Research R0044 — Expanded Vocabulary Research
Run 2026-04-01
Query Q001
Source SRC06
Evidence SRC06-E01
Type Factual

Aviation regulators identify automation bias but address it through certification, not output behavior constraints

URL: https://www.faa.gov/aircraft/air_cert/step/roadmap_for_AI_safety_assurance

Extract

The FAA's AI safety assurance roadmap and EASA's certification framework address:

  • FAA considerations: Teams deploying AI/ML in aviation "need to consider reliability and robustness, explainability and transparency, data quality and bias, trust, overreliance, and automation bias, and continuous monitoring and maintenance."
  • EASA certification levels: Level 1 (human assistance) requires learning assurance, AI explainability, and continuous safety assessment. Level 2 adds ethics-based assessment and human-AI teaming requirements.
  • Joint standards work: The G34/WG114 aerospace standards committee is developing certification compliance means for ML in aircraft and air traffic management.

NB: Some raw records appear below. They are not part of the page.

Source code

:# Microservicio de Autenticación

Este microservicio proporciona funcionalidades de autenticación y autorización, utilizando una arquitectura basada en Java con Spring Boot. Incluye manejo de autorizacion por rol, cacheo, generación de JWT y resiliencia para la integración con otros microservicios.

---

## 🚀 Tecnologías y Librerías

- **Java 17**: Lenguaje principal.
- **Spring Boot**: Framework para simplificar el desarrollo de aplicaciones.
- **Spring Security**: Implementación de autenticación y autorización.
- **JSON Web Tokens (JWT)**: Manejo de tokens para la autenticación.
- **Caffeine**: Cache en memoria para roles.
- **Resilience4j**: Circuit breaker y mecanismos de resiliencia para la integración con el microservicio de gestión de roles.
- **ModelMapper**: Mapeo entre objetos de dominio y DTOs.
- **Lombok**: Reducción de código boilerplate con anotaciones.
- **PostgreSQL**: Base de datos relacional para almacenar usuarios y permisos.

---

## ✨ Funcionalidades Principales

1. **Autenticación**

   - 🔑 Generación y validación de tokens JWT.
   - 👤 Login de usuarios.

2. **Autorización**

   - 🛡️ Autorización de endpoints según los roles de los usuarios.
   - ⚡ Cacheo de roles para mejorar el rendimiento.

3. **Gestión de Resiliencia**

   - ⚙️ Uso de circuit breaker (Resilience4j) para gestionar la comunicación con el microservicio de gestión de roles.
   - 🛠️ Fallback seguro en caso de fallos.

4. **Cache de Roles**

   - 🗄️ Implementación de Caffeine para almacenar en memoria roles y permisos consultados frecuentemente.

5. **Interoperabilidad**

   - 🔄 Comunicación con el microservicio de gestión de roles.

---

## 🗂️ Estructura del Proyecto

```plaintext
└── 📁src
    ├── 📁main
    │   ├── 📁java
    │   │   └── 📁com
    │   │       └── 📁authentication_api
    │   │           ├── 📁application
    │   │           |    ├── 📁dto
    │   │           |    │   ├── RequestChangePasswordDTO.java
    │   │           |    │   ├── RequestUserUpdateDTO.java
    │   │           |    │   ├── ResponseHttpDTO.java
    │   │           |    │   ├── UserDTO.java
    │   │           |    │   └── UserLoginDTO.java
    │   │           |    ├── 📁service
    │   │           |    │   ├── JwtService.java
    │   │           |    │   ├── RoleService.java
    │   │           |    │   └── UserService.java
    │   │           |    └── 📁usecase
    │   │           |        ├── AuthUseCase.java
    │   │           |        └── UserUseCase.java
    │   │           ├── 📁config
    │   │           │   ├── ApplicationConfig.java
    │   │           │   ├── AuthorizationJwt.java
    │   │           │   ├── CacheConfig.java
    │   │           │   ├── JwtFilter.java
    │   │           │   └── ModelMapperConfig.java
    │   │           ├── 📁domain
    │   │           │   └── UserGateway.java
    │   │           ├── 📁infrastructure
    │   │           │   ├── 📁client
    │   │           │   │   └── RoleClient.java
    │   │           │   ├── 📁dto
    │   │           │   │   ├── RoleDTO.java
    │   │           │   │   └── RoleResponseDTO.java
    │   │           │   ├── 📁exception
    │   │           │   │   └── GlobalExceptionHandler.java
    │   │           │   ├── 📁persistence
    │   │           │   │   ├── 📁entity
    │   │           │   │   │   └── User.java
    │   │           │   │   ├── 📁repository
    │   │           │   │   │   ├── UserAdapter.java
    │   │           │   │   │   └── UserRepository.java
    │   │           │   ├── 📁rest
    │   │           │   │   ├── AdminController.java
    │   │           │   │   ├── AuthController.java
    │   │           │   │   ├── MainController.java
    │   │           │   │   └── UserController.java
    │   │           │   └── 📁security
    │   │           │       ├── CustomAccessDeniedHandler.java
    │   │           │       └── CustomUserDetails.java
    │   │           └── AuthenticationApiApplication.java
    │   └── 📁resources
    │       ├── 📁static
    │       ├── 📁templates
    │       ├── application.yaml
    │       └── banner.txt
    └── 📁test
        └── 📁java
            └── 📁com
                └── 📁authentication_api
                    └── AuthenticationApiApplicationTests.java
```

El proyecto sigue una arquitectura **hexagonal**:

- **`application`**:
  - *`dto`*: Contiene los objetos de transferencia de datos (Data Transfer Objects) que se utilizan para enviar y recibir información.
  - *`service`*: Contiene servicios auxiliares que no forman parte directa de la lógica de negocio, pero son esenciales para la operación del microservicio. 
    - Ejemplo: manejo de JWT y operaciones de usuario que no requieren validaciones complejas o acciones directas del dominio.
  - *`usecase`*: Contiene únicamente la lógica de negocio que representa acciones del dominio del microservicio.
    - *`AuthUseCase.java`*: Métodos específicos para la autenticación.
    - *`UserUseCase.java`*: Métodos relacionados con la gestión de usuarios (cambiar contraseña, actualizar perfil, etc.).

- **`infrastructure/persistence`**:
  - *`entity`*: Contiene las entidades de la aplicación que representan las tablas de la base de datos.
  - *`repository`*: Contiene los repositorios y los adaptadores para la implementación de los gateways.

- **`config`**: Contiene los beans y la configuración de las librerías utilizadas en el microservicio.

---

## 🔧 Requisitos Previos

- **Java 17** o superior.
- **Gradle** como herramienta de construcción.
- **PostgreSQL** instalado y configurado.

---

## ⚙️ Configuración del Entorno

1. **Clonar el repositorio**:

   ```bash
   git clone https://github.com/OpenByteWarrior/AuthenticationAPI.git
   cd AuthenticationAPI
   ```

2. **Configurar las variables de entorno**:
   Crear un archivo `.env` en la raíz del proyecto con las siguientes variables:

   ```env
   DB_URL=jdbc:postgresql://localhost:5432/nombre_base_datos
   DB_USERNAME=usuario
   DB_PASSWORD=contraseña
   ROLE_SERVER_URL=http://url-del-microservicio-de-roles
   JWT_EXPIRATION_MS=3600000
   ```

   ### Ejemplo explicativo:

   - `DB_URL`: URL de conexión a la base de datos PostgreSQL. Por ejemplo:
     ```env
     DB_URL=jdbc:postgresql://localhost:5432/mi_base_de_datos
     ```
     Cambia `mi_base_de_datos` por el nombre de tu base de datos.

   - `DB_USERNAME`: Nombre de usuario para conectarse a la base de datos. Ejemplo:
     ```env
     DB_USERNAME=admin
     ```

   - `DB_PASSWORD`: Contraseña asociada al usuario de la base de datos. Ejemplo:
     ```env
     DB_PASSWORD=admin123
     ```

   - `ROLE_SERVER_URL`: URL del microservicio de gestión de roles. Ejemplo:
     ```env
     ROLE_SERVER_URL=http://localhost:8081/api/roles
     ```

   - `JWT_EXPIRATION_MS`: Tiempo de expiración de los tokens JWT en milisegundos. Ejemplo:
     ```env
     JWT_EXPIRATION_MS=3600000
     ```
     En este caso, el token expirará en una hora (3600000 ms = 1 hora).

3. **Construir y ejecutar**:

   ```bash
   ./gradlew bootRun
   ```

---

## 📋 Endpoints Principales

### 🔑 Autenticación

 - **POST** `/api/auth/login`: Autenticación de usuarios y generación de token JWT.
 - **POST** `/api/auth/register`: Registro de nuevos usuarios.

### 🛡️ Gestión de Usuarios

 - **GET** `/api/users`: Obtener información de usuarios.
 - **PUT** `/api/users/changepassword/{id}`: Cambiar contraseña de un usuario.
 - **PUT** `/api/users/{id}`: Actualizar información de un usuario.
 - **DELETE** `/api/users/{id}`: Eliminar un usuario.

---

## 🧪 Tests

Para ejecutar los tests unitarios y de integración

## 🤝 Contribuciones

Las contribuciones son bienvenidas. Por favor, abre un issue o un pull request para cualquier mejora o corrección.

Aviation addresses automation bias primarily through: 1. Certification processes for AI components 2. Human-AI teaming design requirements (EASA Level 2) 3. Explainability and transparency requirements 4. Continuous monitoring and maintenance

No aviation standard requires the AI system to challenge pilot assumptions, express uncertainty in its output, or avoid reinforcing operator expectations.

Relevance to Hypotheses

Hypothesis Relationship Strength
H1 Contradicts Aviation has no system-side output behavior constraints
H2 Supports Aviation recognizes the problem (explicitly lists "trust, overreliance, and automation bias") but addresses it through certification and testing
H3 Supports Aviation-specific requirements are entirely process/human-side

Context

Aviation has the longest history of addressing automation bias (the term originated in aviation human factors research). However, aviation AI certification focuses on ensuring the system is correct (through testing and validation) rather than ensuring it behaves appropriately when uncertain (through output behavioral constraints). This is likely because traditional aviation automation is deterministic — the concept of an AI system "agreeing" with a pilot's expectations is more relevant to GenAI than to traditional aviation automation.